▶ _About this exercise_:
Go through the data below line by line. Give only the number of lines that contain "Tableau".

▶ _Exercise materials_:
━━━━

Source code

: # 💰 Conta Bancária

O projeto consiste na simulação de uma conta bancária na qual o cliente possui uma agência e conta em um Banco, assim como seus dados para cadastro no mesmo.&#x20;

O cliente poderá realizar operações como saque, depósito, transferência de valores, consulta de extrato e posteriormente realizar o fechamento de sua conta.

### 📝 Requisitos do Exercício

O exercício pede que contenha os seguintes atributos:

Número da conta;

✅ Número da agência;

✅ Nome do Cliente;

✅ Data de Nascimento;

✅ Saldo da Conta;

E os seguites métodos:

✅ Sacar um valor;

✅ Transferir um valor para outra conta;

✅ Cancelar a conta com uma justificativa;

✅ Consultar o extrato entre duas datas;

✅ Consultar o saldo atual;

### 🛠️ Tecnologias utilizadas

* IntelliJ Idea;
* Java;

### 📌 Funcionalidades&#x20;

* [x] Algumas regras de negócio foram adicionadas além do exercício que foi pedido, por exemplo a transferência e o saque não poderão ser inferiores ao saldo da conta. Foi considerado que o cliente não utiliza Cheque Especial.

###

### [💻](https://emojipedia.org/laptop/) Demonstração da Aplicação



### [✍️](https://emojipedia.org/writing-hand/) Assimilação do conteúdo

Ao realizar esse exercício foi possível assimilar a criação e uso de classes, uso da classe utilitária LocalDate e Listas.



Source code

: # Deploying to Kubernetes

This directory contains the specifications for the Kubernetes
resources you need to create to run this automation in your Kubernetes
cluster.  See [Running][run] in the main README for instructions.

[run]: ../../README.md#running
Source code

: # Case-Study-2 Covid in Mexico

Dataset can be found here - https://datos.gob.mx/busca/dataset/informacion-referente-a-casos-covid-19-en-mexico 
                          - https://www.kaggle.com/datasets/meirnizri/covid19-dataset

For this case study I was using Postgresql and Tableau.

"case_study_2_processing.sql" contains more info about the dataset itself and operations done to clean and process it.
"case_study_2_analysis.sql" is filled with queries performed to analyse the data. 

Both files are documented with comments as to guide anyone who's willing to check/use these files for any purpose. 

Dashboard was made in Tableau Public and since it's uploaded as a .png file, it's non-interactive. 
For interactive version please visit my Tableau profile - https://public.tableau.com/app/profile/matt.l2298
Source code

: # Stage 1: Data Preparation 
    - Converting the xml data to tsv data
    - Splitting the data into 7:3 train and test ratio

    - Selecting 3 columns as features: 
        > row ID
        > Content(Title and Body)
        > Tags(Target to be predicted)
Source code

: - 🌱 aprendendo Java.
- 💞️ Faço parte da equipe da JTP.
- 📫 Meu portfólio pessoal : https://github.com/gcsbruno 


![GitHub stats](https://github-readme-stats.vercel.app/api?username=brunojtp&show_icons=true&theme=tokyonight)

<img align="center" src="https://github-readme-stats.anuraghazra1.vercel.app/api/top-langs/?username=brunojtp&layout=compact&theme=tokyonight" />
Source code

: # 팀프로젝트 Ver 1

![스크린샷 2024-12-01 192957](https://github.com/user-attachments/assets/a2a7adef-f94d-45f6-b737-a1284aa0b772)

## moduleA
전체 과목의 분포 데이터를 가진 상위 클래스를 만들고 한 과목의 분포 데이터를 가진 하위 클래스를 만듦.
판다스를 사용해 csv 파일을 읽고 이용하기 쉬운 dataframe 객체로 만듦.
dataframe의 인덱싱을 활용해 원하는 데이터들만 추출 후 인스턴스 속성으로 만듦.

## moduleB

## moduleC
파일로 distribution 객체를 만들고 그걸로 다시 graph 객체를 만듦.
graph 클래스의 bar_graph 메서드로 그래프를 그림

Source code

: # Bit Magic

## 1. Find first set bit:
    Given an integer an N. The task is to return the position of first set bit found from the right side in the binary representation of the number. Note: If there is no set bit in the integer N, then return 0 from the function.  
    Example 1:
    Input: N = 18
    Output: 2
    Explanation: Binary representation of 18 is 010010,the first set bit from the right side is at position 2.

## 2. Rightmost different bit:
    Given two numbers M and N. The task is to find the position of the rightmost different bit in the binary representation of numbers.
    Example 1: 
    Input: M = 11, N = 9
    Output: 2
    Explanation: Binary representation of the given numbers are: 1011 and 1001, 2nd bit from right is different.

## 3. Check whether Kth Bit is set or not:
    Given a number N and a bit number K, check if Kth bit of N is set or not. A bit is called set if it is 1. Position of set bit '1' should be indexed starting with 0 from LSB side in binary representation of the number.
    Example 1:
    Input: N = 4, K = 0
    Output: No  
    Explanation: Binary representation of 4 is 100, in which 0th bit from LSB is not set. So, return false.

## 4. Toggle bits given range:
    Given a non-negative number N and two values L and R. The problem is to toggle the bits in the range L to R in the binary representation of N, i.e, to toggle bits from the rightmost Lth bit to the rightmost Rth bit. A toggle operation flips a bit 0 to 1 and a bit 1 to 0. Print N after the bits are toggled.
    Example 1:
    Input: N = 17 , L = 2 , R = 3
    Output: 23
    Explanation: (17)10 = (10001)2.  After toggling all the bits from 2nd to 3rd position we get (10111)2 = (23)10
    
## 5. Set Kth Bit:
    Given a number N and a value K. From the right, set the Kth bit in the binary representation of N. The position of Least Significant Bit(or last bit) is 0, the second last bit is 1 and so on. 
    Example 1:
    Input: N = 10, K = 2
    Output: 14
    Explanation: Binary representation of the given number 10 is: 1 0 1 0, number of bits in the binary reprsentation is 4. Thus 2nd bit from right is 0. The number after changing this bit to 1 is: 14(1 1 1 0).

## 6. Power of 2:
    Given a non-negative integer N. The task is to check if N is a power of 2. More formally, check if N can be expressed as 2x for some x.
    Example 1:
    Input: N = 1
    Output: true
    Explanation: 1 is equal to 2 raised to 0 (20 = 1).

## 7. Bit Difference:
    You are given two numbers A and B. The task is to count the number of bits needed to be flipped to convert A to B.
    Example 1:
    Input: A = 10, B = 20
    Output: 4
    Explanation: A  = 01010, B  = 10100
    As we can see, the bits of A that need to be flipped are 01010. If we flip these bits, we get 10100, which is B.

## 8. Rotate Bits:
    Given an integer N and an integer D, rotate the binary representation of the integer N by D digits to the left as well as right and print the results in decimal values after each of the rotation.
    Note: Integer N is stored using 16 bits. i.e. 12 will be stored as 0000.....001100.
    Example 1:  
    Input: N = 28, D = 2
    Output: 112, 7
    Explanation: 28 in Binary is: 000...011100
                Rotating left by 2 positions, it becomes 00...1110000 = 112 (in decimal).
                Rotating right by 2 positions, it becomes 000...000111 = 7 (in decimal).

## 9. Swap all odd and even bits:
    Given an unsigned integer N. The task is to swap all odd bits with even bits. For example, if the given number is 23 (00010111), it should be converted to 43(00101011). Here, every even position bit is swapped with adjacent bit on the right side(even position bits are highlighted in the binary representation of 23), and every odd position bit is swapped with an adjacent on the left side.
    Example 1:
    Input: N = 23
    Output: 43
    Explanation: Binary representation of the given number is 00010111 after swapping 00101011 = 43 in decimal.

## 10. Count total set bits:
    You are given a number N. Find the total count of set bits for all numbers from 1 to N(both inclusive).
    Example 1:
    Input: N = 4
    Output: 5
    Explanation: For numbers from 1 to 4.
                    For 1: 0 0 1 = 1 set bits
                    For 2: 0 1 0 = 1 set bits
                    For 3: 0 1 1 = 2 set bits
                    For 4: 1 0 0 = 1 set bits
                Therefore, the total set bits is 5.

━━━━

▶ _Exercise result_:
3